Recorded data:
== == ==
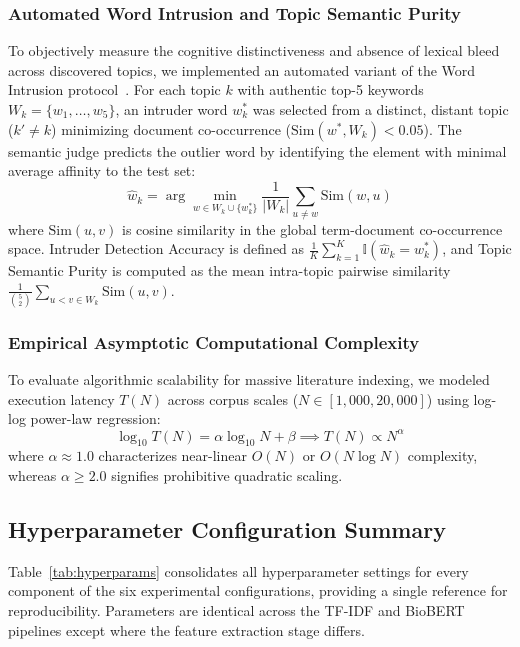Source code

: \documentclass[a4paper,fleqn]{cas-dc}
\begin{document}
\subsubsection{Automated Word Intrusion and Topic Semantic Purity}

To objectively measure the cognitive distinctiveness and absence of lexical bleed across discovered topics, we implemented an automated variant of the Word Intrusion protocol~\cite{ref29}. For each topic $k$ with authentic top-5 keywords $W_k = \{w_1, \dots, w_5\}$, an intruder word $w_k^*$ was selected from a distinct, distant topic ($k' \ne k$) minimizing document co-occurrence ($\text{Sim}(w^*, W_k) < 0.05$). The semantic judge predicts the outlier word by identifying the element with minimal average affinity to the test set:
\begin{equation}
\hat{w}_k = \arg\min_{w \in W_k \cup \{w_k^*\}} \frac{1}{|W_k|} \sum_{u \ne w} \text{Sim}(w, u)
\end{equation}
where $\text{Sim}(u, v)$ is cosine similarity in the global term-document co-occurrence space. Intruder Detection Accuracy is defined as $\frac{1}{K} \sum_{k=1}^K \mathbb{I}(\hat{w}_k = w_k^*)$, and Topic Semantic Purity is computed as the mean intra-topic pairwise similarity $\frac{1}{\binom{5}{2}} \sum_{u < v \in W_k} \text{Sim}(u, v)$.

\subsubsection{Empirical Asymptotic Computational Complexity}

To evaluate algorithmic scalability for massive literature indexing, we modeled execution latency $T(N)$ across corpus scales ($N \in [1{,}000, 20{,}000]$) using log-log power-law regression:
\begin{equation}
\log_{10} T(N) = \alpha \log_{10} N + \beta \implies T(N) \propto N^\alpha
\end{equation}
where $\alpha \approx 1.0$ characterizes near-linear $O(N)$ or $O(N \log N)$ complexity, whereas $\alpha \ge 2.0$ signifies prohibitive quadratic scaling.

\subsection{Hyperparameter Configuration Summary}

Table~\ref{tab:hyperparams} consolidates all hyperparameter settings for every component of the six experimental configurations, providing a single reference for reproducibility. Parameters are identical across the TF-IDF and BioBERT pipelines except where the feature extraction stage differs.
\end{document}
== == ==
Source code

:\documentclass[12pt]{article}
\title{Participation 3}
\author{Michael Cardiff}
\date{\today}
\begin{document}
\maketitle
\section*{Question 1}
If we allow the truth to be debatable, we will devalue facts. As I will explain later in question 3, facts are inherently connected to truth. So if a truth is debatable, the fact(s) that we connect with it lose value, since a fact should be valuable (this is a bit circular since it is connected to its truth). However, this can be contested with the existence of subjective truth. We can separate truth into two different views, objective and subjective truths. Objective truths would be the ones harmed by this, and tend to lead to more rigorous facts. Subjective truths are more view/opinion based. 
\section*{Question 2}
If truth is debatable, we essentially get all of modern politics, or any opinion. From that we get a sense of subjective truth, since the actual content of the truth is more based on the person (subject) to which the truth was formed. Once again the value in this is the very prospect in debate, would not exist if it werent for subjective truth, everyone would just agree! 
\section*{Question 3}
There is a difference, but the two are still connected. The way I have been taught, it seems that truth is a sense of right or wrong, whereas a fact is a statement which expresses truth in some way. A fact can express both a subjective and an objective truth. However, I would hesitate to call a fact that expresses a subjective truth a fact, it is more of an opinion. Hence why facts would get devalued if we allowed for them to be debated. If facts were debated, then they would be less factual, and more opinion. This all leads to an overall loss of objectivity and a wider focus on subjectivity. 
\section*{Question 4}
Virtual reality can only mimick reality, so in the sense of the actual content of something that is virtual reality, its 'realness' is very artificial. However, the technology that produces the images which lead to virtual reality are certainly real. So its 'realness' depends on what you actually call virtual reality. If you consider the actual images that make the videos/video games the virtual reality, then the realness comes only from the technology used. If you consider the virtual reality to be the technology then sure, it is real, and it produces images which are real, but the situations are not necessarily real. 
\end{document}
== == ==
### AIM OF THE TASK
Identify every line above with the string "documentclass" in it. Copy those lines.

### ANSWER BOX
: \documentclass[a4paper,fleqn]{cas-dc}
:\documentclass[12pt]{article}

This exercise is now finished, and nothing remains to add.